▶
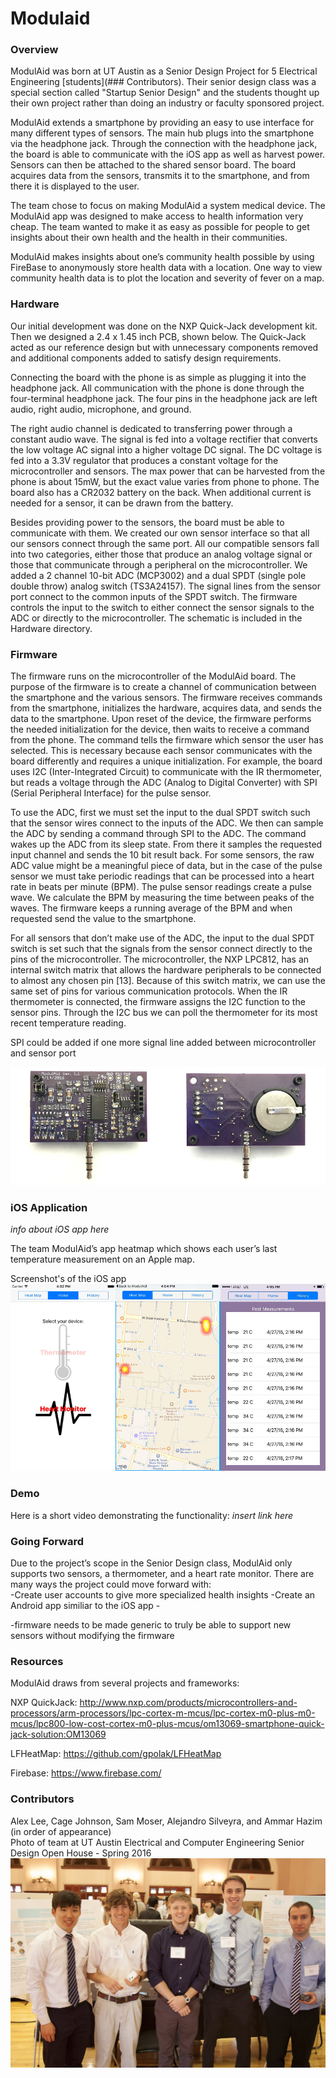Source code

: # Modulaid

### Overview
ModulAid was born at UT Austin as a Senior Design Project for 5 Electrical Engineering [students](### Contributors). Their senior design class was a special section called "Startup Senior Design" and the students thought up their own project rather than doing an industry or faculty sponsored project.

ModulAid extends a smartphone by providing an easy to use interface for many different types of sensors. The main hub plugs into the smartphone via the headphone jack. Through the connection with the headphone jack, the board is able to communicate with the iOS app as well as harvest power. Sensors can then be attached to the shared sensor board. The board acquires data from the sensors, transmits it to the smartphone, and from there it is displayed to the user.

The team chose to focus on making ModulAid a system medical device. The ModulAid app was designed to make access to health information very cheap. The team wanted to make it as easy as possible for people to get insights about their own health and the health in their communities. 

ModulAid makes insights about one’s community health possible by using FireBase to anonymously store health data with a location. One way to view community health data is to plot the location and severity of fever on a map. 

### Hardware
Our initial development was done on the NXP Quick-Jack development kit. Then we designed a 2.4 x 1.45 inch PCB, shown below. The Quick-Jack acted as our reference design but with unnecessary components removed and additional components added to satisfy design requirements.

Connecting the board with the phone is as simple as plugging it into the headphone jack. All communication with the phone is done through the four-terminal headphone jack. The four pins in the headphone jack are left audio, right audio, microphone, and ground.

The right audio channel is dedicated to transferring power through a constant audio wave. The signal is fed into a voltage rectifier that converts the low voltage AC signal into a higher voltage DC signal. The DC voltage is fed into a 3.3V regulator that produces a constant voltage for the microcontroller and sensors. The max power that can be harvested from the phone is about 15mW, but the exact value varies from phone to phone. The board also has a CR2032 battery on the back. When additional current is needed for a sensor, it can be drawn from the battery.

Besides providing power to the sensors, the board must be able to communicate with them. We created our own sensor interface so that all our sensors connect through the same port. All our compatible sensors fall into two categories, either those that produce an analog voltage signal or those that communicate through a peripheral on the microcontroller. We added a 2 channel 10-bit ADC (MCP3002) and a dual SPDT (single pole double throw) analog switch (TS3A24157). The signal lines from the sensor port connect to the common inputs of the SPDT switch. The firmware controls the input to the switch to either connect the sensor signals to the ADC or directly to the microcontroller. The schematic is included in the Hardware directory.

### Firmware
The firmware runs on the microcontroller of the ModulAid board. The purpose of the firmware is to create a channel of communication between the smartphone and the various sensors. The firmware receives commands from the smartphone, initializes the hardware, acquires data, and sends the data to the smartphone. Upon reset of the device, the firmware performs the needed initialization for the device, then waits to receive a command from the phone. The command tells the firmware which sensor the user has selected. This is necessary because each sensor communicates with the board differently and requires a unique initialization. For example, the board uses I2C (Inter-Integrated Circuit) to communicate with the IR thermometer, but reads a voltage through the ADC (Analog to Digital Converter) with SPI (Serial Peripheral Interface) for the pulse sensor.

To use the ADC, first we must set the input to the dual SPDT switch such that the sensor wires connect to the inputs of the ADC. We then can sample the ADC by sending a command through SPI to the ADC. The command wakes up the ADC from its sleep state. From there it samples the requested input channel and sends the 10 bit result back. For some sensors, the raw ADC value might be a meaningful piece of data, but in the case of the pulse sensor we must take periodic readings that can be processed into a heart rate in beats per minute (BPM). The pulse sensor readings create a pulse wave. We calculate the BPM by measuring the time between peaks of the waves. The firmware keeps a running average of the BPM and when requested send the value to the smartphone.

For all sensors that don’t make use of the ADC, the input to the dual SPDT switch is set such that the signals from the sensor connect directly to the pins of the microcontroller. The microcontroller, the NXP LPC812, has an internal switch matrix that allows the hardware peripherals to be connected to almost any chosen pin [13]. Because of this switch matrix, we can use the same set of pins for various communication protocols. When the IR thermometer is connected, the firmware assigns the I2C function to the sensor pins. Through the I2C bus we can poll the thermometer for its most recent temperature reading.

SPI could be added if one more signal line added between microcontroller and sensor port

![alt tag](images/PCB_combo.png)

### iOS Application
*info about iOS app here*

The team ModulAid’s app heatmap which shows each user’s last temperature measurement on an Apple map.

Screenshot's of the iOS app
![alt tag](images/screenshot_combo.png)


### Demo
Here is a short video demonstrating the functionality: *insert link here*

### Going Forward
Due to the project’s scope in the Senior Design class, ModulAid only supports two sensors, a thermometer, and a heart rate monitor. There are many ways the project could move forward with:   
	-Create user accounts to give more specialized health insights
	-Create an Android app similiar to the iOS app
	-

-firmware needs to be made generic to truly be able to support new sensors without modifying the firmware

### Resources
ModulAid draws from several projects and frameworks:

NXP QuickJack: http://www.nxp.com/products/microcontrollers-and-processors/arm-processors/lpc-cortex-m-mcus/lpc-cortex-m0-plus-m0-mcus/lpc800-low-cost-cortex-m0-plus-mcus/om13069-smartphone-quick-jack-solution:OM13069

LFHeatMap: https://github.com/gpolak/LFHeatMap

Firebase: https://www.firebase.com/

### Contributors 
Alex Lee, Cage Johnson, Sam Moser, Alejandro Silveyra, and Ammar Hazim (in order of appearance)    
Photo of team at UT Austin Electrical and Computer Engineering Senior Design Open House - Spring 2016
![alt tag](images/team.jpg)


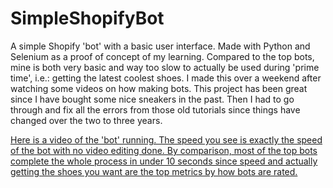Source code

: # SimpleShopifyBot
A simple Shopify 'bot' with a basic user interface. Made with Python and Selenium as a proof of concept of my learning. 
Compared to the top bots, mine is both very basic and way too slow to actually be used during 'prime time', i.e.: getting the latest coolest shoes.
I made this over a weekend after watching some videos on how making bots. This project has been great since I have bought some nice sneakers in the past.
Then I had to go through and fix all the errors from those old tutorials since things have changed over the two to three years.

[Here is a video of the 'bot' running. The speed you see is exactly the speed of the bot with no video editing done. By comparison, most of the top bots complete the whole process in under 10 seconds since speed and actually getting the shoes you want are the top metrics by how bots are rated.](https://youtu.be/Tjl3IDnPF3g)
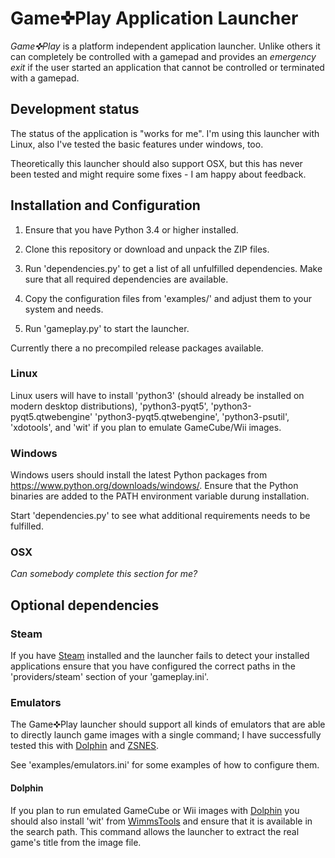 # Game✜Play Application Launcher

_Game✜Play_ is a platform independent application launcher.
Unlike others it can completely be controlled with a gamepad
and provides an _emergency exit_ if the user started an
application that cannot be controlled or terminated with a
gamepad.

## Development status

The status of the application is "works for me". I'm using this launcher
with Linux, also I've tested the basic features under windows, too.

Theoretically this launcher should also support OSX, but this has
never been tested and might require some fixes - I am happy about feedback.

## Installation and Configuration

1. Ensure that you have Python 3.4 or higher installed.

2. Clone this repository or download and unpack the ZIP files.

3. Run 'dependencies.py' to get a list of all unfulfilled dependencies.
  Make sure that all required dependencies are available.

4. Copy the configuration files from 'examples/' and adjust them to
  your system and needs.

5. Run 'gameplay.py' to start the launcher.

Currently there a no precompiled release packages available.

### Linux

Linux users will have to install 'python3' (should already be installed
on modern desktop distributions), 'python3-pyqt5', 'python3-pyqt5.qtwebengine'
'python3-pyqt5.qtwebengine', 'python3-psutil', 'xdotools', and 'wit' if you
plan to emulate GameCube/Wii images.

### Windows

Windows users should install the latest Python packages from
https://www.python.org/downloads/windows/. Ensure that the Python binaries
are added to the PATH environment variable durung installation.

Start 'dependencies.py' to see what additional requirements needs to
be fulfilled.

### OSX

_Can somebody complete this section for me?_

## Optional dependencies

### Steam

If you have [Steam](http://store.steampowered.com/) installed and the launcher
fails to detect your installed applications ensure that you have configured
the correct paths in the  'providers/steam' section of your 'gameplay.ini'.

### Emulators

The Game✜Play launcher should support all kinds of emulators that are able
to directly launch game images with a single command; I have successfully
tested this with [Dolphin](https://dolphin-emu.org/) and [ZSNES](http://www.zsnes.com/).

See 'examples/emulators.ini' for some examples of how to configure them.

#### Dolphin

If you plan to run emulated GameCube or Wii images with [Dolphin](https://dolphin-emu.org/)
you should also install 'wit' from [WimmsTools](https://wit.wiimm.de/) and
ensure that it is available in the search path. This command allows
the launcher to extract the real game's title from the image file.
◀
▶
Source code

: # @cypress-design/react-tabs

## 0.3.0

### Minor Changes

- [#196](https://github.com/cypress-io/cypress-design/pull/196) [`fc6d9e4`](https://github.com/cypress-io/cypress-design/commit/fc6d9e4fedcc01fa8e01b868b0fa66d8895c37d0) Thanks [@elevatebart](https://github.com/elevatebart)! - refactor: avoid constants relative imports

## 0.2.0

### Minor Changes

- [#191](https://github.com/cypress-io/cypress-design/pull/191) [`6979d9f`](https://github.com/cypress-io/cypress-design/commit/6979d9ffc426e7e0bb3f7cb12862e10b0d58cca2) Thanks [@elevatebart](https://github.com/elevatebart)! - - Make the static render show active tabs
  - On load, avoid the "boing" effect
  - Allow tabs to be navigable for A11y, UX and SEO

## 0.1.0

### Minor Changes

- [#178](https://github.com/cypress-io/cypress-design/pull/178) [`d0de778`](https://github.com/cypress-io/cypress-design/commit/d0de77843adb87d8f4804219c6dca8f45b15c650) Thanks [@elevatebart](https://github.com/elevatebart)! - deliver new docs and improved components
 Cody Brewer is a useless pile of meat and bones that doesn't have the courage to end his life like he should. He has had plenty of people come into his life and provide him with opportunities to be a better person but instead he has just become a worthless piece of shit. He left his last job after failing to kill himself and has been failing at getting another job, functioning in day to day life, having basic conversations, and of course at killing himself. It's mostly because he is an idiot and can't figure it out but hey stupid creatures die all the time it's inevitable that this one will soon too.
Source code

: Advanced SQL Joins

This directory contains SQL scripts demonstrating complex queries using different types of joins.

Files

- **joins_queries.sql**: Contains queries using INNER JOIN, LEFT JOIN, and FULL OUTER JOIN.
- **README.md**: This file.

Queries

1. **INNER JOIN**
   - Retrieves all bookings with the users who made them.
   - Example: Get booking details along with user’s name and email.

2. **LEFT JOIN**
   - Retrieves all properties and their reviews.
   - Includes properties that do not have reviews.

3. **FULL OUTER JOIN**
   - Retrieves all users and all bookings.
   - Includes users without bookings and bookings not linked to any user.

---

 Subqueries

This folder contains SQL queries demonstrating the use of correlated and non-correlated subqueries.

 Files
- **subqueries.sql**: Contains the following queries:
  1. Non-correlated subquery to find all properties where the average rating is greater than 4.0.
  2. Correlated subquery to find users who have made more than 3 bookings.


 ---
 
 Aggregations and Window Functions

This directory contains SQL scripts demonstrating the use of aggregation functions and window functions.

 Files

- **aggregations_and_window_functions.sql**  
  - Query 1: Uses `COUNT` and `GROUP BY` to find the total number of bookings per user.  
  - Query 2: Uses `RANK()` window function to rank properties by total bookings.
◀
▶
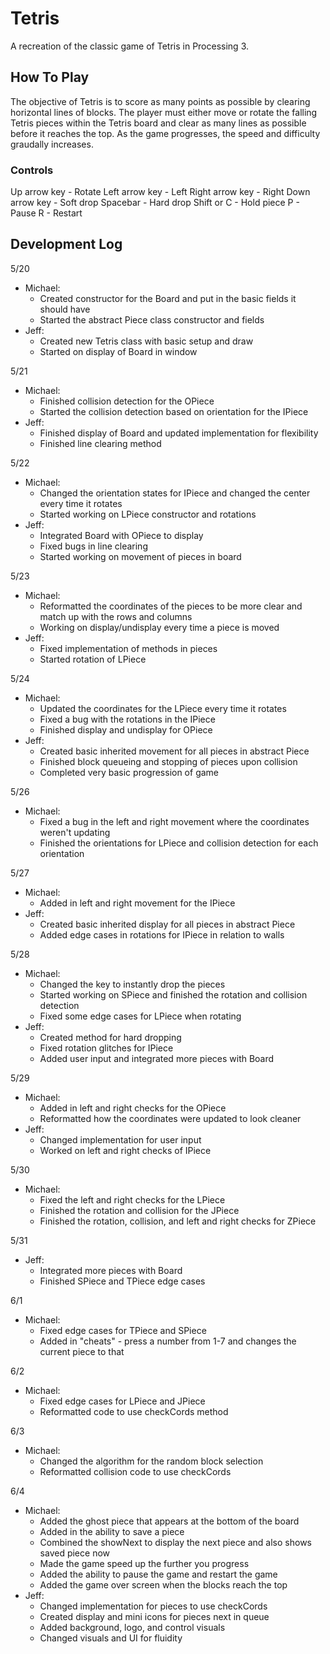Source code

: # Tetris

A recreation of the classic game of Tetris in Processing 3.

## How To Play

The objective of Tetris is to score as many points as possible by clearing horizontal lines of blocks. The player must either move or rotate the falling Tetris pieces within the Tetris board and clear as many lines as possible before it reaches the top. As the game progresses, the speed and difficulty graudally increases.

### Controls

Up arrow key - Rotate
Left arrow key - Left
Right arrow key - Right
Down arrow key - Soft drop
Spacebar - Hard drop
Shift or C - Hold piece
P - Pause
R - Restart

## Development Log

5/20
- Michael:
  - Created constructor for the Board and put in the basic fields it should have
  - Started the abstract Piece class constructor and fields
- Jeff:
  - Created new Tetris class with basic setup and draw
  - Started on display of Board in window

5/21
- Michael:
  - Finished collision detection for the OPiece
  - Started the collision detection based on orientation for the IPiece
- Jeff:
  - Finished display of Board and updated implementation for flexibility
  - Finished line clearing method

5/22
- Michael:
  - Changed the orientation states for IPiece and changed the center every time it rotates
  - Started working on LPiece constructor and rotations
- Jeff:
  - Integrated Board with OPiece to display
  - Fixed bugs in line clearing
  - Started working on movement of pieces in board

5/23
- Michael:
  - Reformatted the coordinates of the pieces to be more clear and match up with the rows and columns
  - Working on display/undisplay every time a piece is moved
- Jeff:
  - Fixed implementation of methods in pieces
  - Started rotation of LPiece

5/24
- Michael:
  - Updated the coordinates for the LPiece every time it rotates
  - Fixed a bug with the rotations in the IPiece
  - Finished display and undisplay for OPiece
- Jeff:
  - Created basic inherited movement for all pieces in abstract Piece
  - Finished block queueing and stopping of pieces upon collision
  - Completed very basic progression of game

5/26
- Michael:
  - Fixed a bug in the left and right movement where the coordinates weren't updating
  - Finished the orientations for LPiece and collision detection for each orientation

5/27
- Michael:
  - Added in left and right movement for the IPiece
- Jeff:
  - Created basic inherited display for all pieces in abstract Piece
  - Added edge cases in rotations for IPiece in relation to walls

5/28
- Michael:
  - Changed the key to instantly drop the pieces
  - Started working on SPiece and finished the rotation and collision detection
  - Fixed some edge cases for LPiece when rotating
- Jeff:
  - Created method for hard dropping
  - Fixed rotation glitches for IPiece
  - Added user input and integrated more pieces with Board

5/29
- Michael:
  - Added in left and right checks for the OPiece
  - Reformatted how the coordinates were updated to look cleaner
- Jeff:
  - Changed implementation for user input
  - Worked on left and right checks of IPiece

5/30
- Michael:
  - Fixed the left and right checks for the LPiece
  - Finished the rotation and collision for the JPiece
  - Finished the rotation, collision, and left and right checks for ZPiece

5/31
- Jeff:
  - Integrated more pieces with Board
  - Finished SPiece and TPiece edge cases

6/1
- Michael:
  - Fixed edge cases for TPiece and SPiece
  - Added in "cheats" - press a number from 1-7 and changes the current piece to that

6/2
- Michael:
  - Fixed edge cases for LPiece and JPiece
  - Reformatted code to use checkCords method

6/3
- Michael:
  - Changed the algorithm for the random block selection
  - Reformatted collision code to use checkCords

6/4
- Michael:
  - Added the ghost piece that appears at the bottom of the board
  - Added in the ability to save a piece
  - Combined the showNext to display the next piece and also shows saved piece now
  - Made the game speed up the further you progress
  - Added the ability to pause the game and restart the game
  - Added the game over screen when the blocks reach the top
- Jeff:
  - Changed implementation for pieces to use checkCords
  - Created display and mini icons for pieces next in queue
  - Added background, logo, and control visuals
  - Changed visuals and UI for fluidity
◀
→ **Assignment**:
In the listing above, find the line with "- Created new" and the line with "- Changed implementation for user input". Output those two lines and every line between them, exactly as written.

→ **Result of this task**:
  - Created new Tetris class with basic setup and draw
  - Started on display of Board in window

5/21
- Michael:
  - Finished collision detection for the OPiece
  - Started the collision detection based on orientation for the IPiece
- Jeff:
  - Finished display of Board and updated implementation for flexibility
  - Finished line clearing method

5/22
- Michael:
  - Changed the orientation states for IPiece and changed the center every time it rotates
  - Started working on LPiece constructor and rotations
- Jeff:
  - Integrated Board with OPiece to display
  - Fixed bugs in line clearing
  - Started working on movement of pieces in board

5/23
- Michael:
  - Reformatted the coordinates of the pieces to be more clear and match up with the rows and columns
  - Working on display/undisplay every time a piece is moved
- Jeff:
  - Fixed implementation of methods in pieces
  - Started rotation of LPiece

5/24
- Michael:
  - Updated the coordinates for the LPiece every time it rotates
  - Fixed a bug with the rotations in the IPiece
  - Finished display and undisplay for OPiece
- Jeff:
  - Created basic inherited movement for all pieces in abstract Piece
  - Finished block queueing and stopping of pieces upon collision
  - Completed very basic progression of game

5/26
- Michael:
  - Fixed a bug in the left and right movement where the coordinates weren't updating
  - Finished the orientations for LPiece and collision detection for each orientation

5/27
- Michael:
  - Added in left and right movement for the IPiece
- Jeff:
  - Created basic inherited display for all pieces in abstract Piece
  - Added edge cases in rotations for IPiece in relation to walls

5/28
- Michael:
  - Changed the key to instantly drop the pieces
  - Started working on SPiece and finished the rotation and collision detection
  - Fixed some edge cases for LPiece when rotating
- Jeff:
  - Created method for hard dropping
  - Fixed rotation glitches for IPiece
  - Added user input and integrated more pieces with Board

5/29
- Michael:
  - Added in left and right checks for the OPiece
  - Reformatted how the coordinates were updated to look cleaner
- Jeff:
  - Changed implementation for user input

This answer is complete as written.